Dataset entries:
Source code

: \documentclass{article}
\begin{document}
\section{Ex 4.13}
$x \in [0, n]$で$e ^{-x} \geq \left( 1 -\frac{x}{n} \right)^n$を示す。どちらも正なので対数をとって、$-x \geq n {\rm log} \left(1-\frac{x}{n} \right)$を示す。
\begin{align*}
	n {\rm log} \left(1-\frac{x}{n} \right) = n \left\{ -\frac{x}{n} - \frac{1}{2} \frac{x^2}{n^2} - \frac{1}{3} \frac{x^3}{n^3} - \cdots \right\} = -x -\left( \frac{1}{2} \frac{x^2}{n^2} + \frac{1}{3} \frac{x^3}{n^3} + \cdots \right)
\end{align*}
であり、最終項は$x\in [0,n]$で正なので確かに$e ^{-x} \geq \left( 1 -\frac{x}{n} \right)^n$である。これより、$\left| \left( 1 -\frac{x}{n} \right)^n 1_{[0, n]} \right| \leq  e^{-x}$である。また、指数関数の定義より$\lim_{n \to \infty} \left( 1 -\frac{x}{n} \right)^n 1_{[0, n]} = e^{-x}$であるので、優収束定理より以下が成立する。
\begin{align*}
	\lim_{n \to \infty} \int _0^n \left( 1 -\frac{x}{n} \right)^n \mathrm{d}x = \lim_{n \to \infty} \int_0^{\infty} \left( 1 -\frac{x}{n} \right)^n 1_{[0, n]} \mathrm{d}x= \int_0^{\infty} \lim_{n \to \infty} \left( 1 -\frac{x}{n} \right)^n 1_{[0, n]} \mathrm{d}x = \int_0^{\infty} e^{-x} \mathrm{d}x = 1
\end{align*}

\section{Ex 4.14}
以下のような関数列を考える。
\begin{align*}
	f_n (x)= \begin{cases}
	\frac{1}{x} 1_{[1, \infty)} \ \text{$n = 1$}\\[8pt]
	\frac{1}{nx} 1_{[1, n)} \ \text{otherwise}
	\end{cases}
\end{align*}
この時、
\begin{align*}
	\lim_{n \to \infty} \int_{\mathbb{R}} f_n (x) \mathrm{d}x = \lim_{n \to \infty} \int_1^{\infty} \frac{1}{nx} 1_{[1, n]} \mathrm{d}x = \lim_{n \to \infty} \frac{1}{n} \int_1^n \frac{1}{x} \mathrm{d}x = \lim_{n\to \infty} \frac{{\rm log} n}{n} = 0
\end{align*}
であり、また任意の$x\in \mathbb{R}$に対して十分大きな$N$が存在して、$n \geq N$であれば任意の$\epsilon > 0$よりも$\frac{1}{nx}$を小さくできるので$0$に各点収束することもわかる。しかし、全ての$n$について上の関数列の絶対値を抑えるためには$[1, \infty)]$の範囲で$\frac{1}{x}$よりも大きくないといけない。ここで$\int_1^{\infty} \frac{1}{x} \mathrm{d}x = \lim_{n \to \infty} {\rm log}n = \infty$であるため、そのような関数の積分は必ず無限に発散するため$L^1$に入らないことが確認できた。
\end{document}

### Exercise brief
Word for word, quote all of the data above.

### Result of the exercise
Source code

: \documentclass{article}
\begin{document}
\section{Ex 4.13}
$x \in [0, n]$で$e ^{-x} \geq \left( 1 -\frac{x}{n} \right)^n$を示す。どちらも正なので対数をとって、$-x \geq n {\rm log} \left(1-\frac{x}{n} \right)$を示す。
\begin{align*}
	n {\rm log} \left(1-\frac{x}{n} \right) = n \left\{ -\frac{x}{n} - \frac{1}{2} \frac{x^2}{n^2} - \frac{1}{3} \frac{x^3}{n^3} - \cdots \right\} = -x -\left( \frac{1}{2} \frac{x^2}{n^2} + \frac{1}{3} \frac{x^3}{n^3} + \cdots \right)
\end{align*}
であり、最終項は$x\in [0,n]$で正なので確かに$e ^{-x} \geq \left( 1 -\frac{x}{n} \right)^n$である。これより、$\left| \left( 1 -\frac{x}{n} \right)^n 1_{[0, n]} \right| \leq  e^{-x}$である。また、指数関数の定義より$\lim_{n \to \infty} \left( 1 -\frac{x}{n} \right)^n 1_{[0, n]} = e^{-x}$であるので、優収束定理より以下が成立する。
\begin{align*}
	\lim_{n \to \infty} \int _0^n \left( 1 -\frac{x}{n} \right)^n \mathrm{d}x = \lim_{n \to \infty} \int_0^{\infty} \left( 1 -\frac{x}{n} \right)^n 1_{[0, n]} \mathrm{d}x= \int_0^{\infty} \lim_{n \to \infty} \left( 1 -\frac{x}{n} \right)^n 1_{[0, n]} \mathrm{d}x = \int_0^{\infty} e^{-x} \mathrm{d}x = 1
\end{align*}

\section{Ex 4.14}
以下のような関数列を考える。
\begin{align*}
	f_n (x)= \begin{cases}
	\frac{1}{x} 1_{[1, \infty)} \ \text{$n = 1$}\\[8pt]
	\frac{1}{nx} 1_{[1, n)} \ \text{otherwise}
	\end{cases}
\end{align*}
この時、
\begin{align*}
	\lim_{n \to \infty} \int_{\mathbb{R}} f_n (x) \mathrm{d}x = \lim_{n \to \infty} \int_1^{\infty} \frac{1}{nx} 1_{[1, n]} \mathrm{d}x = \lim_{n \to \infty} \frac{1}{n} \int_1^n \frac{1}{x} \mathrm{d}x = \lim_{n\to \infty} \frac{{\rm log} n}{n} = 0
\end{align*}
であり、また任意の$x\in \mathbb{R}$に対して十分大きな$N$が存在して、$n \geq N$であれば任意の$\epsilon > 0$よりも$\frac{1}{nx}$を小さくできるので$0$に各点収束することもわかる。しかし、全ての$n$について上の関数列の絶対値を抑えるためには$[1, \infty)]$の範囲で$\frac{1}{x}$よりも大きくないといけない。ここで$\int_1^{\infty} \frac{1}{x} \mathrm{d}x = \lim_{n \to \infty} {\rm log}n = \infty$であるため、そのような関数の積分は必ず無限に発散するため$L^1$に入らないことが確認できた。
\end{document}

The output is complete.